WORK REQUEST
In the listing below, how many lines include "functionality"? Give the number and no other text.

DATASET RECORDS
━━━━━━━━━━

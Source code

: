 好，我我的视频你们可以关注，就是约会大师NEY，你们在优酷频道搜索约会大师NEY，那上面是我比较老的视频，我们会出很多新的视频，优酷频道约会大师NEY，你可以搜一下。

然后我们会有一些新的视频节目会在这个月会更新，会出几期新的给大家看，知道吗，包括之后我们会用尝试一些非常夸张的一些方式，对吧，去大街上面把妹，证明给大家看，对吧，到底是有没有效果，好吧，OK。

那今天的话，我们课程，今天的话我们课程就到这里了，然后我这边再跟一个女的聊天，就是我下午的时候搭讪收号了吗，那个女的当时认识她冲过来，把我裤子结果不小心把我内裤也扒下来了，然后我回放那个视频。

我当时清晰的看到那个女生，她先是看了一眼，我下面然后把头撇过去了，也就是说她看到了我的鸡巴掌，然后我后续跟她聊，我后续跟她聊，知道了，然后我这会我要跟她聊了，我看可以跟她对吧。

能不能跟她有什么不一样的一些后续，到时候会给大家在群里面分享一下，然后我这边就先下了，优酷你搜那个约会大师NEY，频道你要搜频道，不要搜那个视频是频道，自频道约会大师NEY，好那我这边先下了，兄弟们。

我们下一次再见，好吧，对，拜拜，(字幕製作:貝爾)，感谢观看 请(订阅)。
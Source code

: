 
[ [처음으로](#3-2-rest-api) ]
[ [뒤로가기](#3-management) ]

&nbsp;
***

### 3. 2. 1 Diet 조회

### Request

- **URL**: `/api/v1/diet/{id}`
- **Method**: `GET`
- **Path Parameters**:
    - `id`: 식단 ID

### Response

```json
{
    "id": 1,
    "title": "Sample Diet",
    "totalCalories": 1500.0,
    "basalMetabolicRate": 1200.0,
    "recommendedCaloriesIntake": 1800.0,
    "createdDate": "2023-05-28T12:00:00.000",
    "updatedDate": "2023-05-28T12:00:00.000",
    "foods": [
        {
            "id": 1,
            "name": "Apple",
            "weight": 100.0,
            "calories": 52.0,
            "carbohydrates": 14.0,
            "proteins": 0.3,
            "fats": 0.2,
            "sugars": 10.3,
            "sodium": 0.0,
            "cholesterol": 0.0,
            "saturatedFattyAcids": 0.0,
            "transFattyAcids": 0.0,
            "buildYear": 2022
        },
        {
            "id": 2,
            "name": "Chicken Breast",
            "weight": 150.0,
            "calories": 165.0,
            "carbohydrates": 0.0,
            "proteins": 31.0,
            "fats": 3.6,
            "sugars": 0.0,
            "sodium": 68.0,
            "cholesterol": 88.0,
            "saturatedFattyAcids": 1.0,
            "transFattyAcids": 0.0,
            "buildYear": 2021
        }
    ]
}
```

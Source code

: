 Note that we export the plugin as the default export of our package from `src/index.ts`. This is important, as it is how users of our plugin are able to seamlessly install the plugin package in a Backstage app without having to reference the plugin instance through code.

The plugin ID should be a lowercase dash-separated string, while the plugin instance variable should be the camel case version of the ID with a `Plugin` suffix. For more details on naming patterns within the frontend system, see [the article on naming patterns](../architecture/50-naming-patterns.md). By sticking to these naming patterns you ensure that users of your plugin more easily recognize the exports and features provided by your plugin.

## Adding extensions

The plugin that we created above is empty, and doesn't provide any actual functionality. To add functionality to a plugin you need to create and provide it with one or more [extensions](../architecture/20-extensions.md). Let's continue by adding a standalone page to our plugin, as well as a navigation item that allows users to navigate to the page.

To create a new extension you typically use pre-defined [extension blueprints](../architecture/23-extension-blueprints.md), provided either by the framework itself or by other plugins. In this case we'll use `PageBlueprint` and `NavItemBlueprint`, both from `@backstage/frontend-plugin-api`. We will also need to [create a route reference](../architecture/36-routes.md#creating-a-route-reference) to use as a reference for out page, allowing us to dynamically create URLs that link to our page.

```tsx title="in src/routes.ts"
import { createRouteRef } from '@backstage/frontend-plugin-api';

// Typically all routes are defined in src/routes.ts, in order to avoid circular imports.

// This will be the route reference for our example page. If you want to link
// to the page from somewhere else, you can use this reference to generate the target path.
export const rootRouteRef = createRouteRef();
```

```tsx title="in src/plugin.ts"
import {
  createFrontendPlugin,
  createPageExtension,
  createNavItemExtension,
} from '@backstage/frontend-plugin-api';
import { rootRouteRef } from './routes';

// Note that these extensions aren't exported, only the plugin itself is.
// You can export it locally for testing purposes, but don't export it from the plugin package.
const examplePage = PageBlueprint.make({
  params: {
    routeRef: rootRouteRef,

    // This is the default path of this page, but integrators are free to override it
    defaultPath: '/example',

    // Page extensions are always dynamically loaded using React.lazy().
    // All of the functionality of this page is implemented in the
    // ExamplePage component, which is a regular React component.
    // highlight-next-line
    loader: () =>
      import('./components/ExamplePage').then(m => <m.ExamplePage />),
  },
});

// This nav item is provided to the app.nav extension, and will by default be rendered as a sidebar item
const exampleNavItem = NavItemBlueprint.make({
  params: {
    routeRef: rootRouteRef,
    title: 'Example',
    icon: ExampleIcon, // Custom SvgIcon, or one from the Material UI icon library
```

━━━━━━━━━━

RESPONSE AREA
2